_Record excerpts:_
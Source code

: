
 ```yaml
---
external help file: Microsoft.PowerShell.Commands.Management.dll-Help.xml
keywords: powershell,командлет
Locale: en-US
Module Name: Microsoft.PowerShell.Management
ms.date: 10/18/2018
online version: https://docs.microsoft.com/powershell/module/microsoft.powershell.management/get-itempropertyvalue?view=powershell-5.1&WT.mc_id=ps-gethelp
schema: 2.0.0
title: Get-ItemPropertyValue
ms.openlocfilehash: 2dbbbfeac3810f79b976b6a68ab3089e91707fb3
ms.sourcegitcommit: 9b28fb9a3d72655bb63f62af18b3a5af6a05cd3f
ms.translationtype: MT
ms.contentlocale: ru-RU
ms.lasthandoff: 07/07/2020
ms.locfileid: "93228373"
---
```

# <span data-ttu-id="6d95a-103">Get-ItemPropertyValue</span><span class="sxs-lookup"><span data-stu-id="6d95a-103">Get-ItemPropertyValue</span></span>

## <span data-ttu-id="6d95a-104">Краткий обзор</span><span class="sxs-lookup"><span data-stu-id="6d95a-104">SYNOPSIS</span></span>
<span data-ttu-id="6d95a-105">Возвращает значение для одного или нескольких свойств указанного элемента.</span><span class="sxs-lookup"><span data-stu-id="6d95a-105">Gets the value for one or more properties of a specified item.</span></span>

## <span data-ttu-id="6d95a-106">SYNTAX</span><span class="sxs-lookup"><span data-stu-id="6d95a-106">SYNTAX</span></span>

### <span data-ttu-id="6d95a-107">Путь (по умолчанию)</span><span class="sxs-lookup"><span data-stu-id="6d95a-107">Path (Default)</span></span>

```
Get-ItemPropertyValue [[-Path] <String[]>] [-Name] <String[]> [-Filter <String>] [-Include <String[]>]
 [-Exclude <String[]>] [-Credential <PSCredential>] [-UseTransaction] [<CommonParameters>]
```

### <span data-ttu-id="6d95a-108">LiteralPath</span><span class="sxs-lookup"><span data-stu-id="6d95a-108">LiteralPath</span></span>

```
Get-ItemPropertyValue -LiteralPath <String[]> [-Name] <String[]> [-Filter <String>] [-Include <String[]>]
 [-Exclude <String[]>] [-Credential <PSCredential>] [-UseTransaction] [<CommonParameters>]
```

_Required action:_ Each record must be repeated exactly as it appears above.

_Solution for this problem:_
Source code

:
 ```yaml
---
external help file: Microsoft.PowerShell.Commands.Management.dll-Help.xml
keywords: powershell,командлет
Locale: en-US
Module Name: Microsoft.PowerShell.Management
ms.date: 10/18/2018
online version: https://docs.microsoft.com/powershell/module/microsoft.powershell.management/get-itempropertyvalue?view=powershell-5.1&WT.mc_id=ps-gethelp
schema: 2.0.0
title: Get-ItemPropertyValue
ms.openlocfilehash: 2dbbbfeac3810f79b976b6a68ab3089e91707fb3
ms.sourcegitcommit: 9b28fb9a3d72655bb63f62af18b3a5af6a05cd3f
ms.translationtype: MT
ms.contentlocale: ru-RU
ms.lasthandoff: 07/07/2020
ms.locfileid: "93228373"
---
```

# <span data-ttu-id="6d95a-103">Get-ItemPropertyValue</span><span class="sxs-lookup"><span data-stu-id="6d95a-103">Get-ItemPropertyValue</span></span>

## <span data-ttu-id="6d95a-104">Краткий обзор</span><span class="sxs-lookup"><span data-stu-id="6d95a-104">SYNOPSIS</span></span>
<span data-ttu-id="6d95a-105">Возвращает значение для одного или нескольких свойств указанного элемента.</span><span class="sxs-lookup"><span data-stu-id="6d95a-105">Gets the value for one or more properties of a specified item.</span></span>

## <span data-ttu-id="6d95a-106">SYNTAX</span><span class="sxs-lookup"><span data-stu-id="6d95a-106">SYNTAX</span></span>

### <span data-ttu-id="6d95a-107">Путь (по умолчанию)</span><span class="sxs-lookup"><span data-stu-id="6d95a-107">Path (Default)</span></span>

```
Get-ItemPropertyValue [[-Path] <String[]>] [-Name] <String[]> [-Filter <String>] [-Include <String[]>]
 [-Exclude <String[]>] [-Credential <PSCredential>] [-UseTransaction] [<CommonParameters>]
```

### <span data-ttu-id="6d95a-108">LiteralPath</span><span class="sxs-lookup"><span data-stu-id="6d95a-108">LiteralPath</span></span>

```
Get-ItemPropertyValue -LiteralPath <String[]> [-Name] <String[]> [-Filter <String>] [-Include <String[]>]
 [-Exclude <String[]>] [-Credential <PSCredential>] [-UseTransaction] [<CommonParameters>]
```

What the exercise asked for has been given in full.